How to complete this task: Among the entries below, count the lines where the string "activation" occurs, and give only the number.

# # #

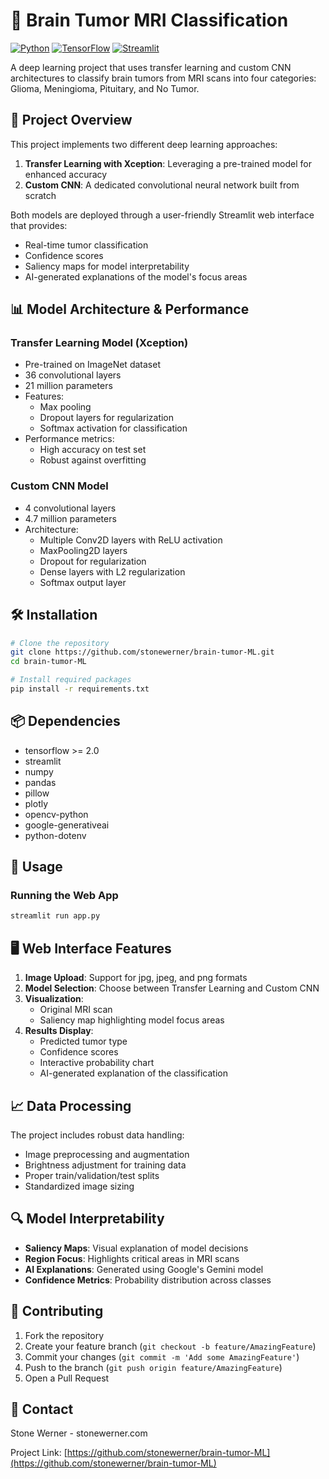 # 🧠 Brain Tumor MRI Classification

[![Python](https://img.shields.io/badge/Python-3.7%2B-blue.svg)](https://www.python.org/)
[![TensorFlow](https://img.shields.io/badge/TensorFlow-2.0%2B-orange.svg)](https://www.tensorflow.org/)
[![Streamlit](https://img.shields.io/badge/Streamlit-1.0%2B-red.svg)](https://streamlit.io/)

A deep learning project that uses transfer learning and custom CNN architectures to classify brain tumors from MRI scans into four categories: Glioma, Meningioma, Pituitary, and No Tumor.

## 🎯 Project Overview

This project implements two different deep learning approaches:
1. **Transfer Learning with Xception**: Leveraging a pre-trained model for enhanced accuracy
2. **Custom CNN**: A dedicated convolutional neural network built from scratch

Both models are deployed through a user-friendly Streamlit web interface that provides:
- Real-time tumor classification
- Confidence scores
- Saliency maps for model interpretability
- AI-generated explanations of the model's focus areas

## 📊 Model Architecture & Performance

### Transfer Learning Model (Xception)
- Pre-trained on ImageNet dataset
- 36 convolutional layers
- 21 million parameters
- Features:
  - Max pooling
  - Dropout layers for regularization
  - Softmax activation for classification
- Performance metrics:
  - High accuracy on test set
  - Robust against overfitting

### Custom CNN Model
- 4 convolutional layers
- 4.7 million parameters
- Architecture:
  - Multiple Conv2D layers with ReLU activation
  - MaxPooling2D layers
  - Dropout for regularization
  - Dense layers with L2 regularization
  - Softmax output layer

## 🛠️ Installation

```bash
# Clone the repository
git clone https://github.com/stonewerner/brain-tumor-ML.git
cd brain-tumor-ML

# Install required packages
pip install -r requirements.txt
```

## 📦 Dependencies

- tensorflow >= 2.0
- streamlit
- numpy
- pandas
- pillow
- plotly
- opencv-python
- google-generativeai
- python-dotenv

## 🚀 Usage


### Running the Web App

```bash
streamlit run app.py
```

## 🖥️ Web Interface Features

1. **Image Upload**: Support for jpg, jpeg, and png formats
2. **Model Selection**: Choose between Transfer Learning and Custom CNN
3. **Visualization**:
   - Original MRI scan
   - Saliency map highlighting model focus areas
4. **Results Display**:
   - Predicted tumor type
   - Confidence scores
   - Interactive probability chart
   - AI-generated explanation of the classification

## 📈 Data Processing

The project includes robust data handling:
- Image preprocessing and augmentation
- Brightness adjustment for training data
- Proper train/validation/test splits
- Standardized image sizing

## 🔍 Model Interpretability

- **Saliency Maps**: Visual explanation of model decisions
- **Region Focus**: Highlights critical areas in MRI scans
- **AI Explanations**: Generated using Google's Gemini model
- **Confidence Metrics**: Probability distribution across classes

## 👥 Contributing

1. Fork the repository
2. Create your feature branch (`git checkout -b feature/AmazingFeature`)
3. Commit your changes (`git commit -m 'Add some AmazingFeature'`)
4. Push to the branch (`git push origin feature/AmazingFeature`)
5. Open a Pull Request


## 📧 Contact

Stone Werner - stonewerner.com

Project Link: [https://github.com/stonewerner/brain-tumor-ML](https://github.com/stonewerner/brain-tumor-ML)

# # #

Response area: 2